* The problem *
Scan the entries below for "drawable" and copy each line that holds it.

[Source texts of formatted documents]
*** Begin section ***

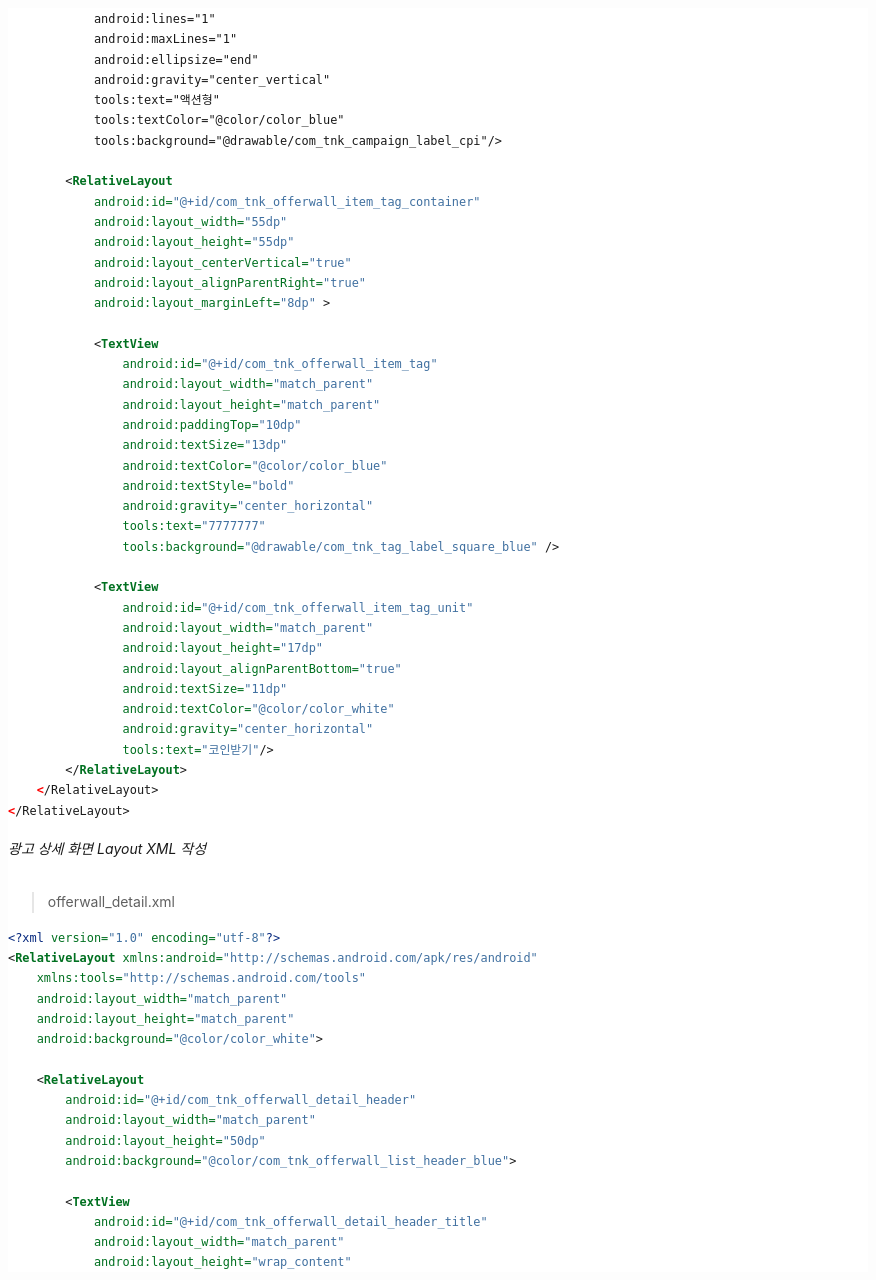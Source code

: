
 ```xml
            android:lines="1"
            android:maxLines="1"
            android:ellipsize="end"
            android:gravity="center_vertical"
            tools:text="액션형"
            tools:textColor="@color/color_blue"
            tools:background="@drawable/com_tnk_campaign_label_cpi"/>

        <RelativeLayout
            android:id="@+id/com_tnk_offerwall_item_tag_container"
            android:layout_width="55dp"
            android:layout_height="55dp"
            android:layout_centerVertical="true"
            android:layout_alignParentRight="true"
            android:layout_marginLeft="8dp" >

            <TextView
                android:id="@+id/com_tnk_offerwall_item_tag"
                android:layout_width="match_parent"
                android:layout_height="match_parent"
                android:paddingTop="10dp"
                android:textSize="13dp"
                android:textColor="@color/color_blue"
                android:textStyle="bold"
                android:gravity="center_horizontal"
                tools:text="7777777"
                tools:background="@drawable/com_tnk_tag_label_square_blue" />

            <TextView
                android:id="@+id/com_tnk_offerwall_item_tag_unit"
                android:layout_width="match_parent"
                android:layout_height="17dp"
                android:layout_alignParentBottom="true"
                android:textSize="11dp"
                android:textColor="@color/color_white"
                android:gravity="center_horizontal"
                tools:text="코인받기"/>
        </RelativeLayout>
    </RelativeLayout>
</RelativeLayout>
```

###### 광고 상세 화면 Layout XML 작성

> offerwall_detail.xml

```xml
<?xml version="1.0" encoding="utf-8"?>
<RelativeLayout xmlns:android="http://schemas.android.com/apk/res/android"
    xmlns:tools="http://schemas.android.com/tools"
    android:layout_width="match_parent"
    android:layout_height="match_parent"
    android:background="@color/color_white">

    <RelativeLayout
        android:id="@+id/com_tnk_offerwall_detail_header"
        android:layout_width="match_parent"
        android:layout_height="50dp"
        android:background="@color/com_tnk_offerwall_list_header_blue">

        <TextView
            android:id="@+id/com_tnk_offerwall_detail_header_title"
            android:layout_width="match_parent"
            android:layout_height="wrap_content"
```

*** End section ***

* Written answer *
            tools:background="@drawable/com_tnk_campaign_label_cpi"/>
                tools:background="@drawable/com_tnk_tag_label_square_blue" />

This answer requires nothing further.